Professor Wirth introduced pseudo-module SYSTEM to mark the use of non-portable and unsafe language features through import from SYSTEM. However, this is a classical case of a misnomer because not every system level feature is non-portable or unsafe, and not every non-portable or unsafe feature is a system level facility. In classical Modula-2 unsafe features remained in the language without requiring import from SYSTEM. If the primary purpose of the module was to house unsafe features, then it should be named accordingly.

Using UNSAFE instead of SYSTEM also serves a psychological purpose. C practitioners are not usually aware when a type transfer is safe or unsafe because C terminology does not distinguish the two cases, referring to both as casts. This has led to a culture of living dangerously without reflection. By explicitly spelling out a dangerous practise such as UNSAFE.CAST, awareness is raised and its use is stigmatised, leading to a culture of caution.

You added a new compilation unit BLUEPRINT? What for and why?

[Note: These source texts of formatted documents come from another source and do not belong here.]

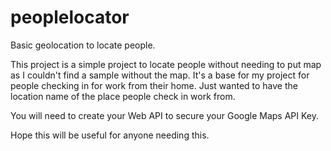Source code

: # peoplelocator
Basic geolocation to locate people.

This project is a simple project to locate people without needing to put map as I couldn't find a sample without the map.
It's a base for my project for people checking in for work from their home. Just wanted to have the location name of the place people check in work from.

You will need to create your Web API to secure your Google Maps API Key.

Hope this will be useful for anyone needing this.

Our revision supports first class user definable abstract data types. That is to say, user defined data types may bind to built-in syntax such as the NEW and RELEASE statements, the FOR IN loop, operators and predefined functions and procedures. In practise user defined data types thereby become indistinguishable from built-in types. This eliminates one of the primary causes for feature growth in the core language.

However, when library defined data types are permitted to bind to built-in syntax there is an enormous potential for violating the consistency and integrity that is generally expected when using built-in syntax. A library defined integer type that looks as if it is built-in should be required to bind to all the syntax that a built-in integer type supports, no more and no less.

We introduced blueprints as a means to enforce the integrity and consistency of bindings to built-in syntax. A user defined data type may only bind to built-in syntax if it declares conformity to a blueprint. In turn, a blueprint imposes constraints and requirements on what bindings must be provided. Our standard library includes a rich set of predefined blueprints for numeric and collection ADTs.

You permit variadic parameters, known from C. Is that type safe?

The reason why variadic functions in C are unsafe is that no formal parameters are specified, they are effectively untyped. By contrast, in Modula-2 formal parameters are always typed and actual parameters must match formal types. We used the same principle in our design of variadic procedures in Modula-2. The facility is entirely type safe.

You permit an indeterminate field in records, known from C. Is that type safe?

The reason why variable length arrays as they are called in C are unsafe is that C does not consider array bounds part of the type and consequently it does not do any bounds checking, neither on ordinary arrays, nor on variable length arrays. By contrast, in Modula-2 array bounds are always part of the type and the compiler guarantees bounds checking. We used the same principle in our design of indeterminate records. The size of the array that makes up the indeterminate field must be linked to another field in the record, called the discriminant field. When the record is allocated at runtime, the runtime system automatically stores the allocated size in the discriminant field after which it becomes immutable and the array is not resizable. Runtime bounds checking is then performed using the discriminant value. The facility is entirely type safe.

So your repo is on Bitbucket. Will you migrate to my favourite alternative?

No, thank you. We cannot afford to engage in activities that would only distract us from our core mission while contributing little if anything towards our goals. We need to stay focused on the mission. Moreover, we have contributed a multi-dialect Modula-2 plugin to the Pygments source code rendering framework which Bitbucket is using. If we migrated away from Bitbucket, there is a chance that the new repository host will use a different rendering framework and we would have to rewrite our plugin, which would be entirely unnecessary double work.